(* Title: HOL/ex/Comb.thy
ID: $Id$
Author: Lawrence C Paulson
Copyright 1996 University of Cambridge
Combinatory Logic example: the Church-Rosser Theorem
Curiously, combinators do not include free variables.
Example taken from
J. Camilleri and T. F. Melham.
Reasoning with Inductively Defined Relations in the HOL Theorem Prover.
Report 265, University of Cambridge Computer Laboratory, 1992.
*)
Comb = Trancl +
(** Datatype definition of combinators S and K, with infixed application **)
datatype comb = K
| S
| "#" comb comb (infixl 90)
(** Inductive definition of contractions, -1->
and (multi-step) reductions, --->
**)
consts
contract :: "(comb*comb) set"
"-1->" :: [comb,comb] => bool (infixl 50)

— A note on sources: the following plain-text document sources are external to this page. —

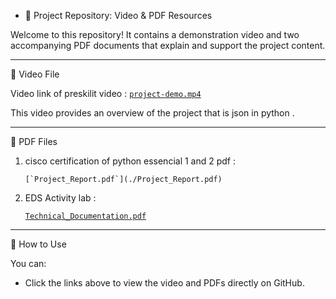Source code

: * 📁 Project Repository: Video & PDF Resources

Welcome to this repository! It contains a demonstration video and two accompanying PDF documents that explain and support the project content.

---

 🎥 Video File

 Video link of preskilit video : [`project-demo.mp4`](./project-demo.mp4)  
 
  This video provides an overview of the project that is json in python .

---

📄 PDF Files

1. cisco certification of python essencial 1 and 2 pdf :
   
       [`Project_Report.pdf`](./Project_Report.pdf)  


2. EDS Activity lab :
   
      [`Technical_Documentation.pdf`](./Technical_Documentation.pdf)  


---

📌 How to Use

You can:
- Click the links above to view the video and PDFs directly on GitHub.


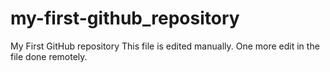 # my-first-github_repository
My First GitHub repository
This file is edited manually. One more edit in the file done remotely.
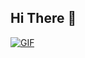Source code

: ## Hi There 👋
<p>
  <a href="https://github.com/DenverCoder1/readme-typing-svg"><img alt="GIF" src="https://readme-typing-svg.herokuapp.com/?lines=Welcome+to+Team+CookieBytes!...&color=99b3ff&size=30&duration=9000"/></a>
</p> 
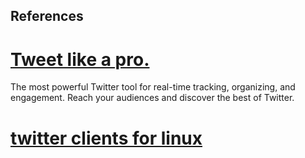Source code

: References
---



# [Tweet like a pro.](https://tweetdeck.twitter.com/)
The most powerful Twitter tool for real-time tracking, organizing, and engagement. Reach your audiences and discover the best of Twitter.


# [twitter clients for linux](https://www.tecmint.com/best-linux-twitter-clients/)
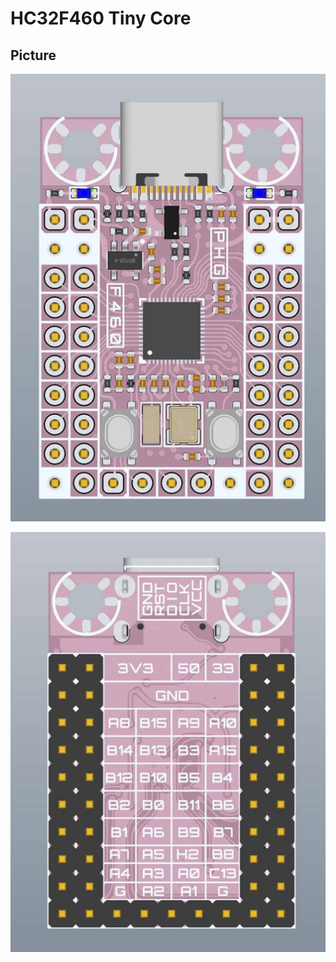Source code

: # HC32F460 Tiny Core


## Picture
![image](https://github.com/Egahp/HC32F460_TinyCore/blob/master/Picture/TopView.jpg)

![image](https://github.com/Egahp/HC32F460_TinyCore/blob/master/Picture/BottomView.jpg)
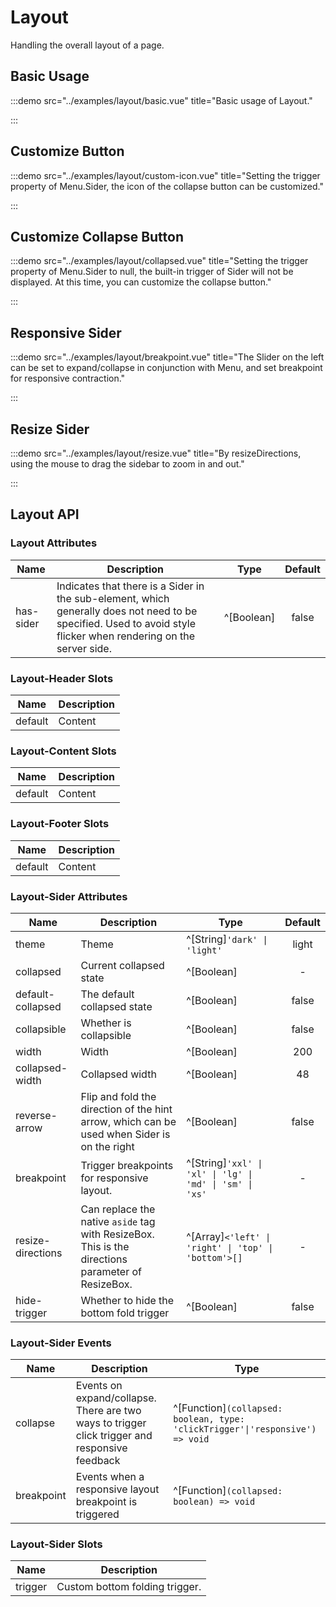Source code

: # Layout

Handling the overall layout of a page.

## Basic Usage

:::demo src="../examples/layout/basic.vue" title="Basic usage of Layout."

:::

## Customize Button

:::demo src="../examples/layout/custom-icon.vue" title="Setting the trigger property of Menu.Sider, the icon of the collapse button can be customized."

:::

## Customize Collapse Button

:::demo src="../examples/layout/collapsed.vue" title="Setting the trigger property of Menu.Sider to null, the built-in trigger of Sider will not be displayed. At this time, you can customize the collapse button."

:::

## Responsive Sider

:::demo src="../examples/layout/breakpoint.vue" title="The Slider on the left can be set to expand/collapse in conjunction with Menu, and set breakpoint for responsive contraction."

:::

## Resize Sider

:::demo src="../examples/layout/resize.vue" title="By resizeDirections, using the mouse to drag the sidebar to zoom in and out."

:::

## Layout API

### Layout Attributes

| Name | Description | Type | Default |
| ------ | ---- | ---- | :----: |
| has-sider | Indicates that there is a Sider in the sub-element, which generally does not need to be specified. Used to avoid style flicker when rendering on the server side. | ^[Boolean] | false |

### Layout-Header Slots

| Name | Description |
| ------ | ---- |
| default | Content |

### Layout-Content Slots

| Name | Description |
| ------ | ---- |
| default | Content |

### Layout-Footer Slots

| Name | Description |
| ------ | ---- |
| default | Content |

### Layout-Sider Attributes

| Name | Description | Type | Default |
| ------ | ---- | ---- | :----: |
| theme | Theme | ^[String]`'dark' \| 'light'` | light |
| collapsed | Current collapsed state | ^[Boolean] | - |
| default-collapsed | The default collapsed state | ^[Boolean] | false |
| collapsible | Whether is collapsible | ^[Boolean] | false |
| width | Width | ^[Boolean] | 200 |
| collapsed-width | Collapsed width | ^[Boolean] | 48 |
| reverse-arrow | Flip and fold the direction of the hint arrow, which can be used when Sider is on the right | ^[Boolean] | false |
| breakpoint | Trigger breakpoints for responsive layout. | ^[String]`'xxl' \| 'xl' \| 'lg' \| 'md' \| 'sm' \| 'xs'` | - |
| resize-directions | Can replace the native `aside` tag with ResizeBox. This is the directions parameter of ResizeBox. | ^[Array]`<'left' \| 'right' \| 'top' \| 'bottom'>[]` | - |
| hide-trigger | Whether to hide the bottom fold trigger | ^[Boolean] | false |

### Layout-Sider Events

| Name | Description | Type |
| ------ | ---- | ---- |
| collapse | Events on expand/collapse. There are two ways to trigger click trigger and responsive feedback | ^[Function]`(collapsed: boolean, type: 'clickTrigger'\|'responsive') => void` |
| breakpoint | Events when a responsive layout breakpoint is triggered | ^[Function]`(collapsed: boolean) => void` |

### Layout-Sider Slots

| Name | Description |
| ------ | ---- |
| trigger | Custom bottom folding trigger. |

"--->" :: [comb,comb] => bool (infixl 50)
translations
"x -1-> y" == "(x,y) : contract"
"x ---> y" == "(x,y) : contract^*"
inductive "contract"
intrs
K "K#x#y -1-> x"
S "S#x#y#z -1-> (x#z)#(y#z)"
Ap1 "x-1->y ==> x#z -1-> y#z"
Ap2 "x-1->y ==> z#x -1-> z#y"
(** Inductive definition of parallel contractions, =1=>
and (multi-step) parallel reductions, ===>
**)
consts
parcontract :: "(comb*comb) set"
"=1=>" :: [comb,comb] => bool (infixl 50)
"===>" :: [comb,comb] => bool (infixl 50)
translations
"x =1=> y" == "(x,y) : parcontract"
"x ===> y" == "(x,y) : parcontract^*"
inductive "parcontract"
intrs
refl "x =1=> x"
K "K#x#y =1=> x"
S "S#x#y#z =1=> (x#z)#(y#z)"
Ap "[| x=1=>y; z=1=>w |] ==> x#z =1=> y#w"
(*Misc definitions*)
constdefs
I :: comb
"I == S#K#K"
(*confluence; Lambda/Commutation treats this more abstractly*)
diamond :: "('a * 'a)set => bool"
"diamond(r) == ALL x y. (x,y):r -->
(ALL y'. (x,y'):r -->
(EX z. (y,z):r & (y',z) : r))"
end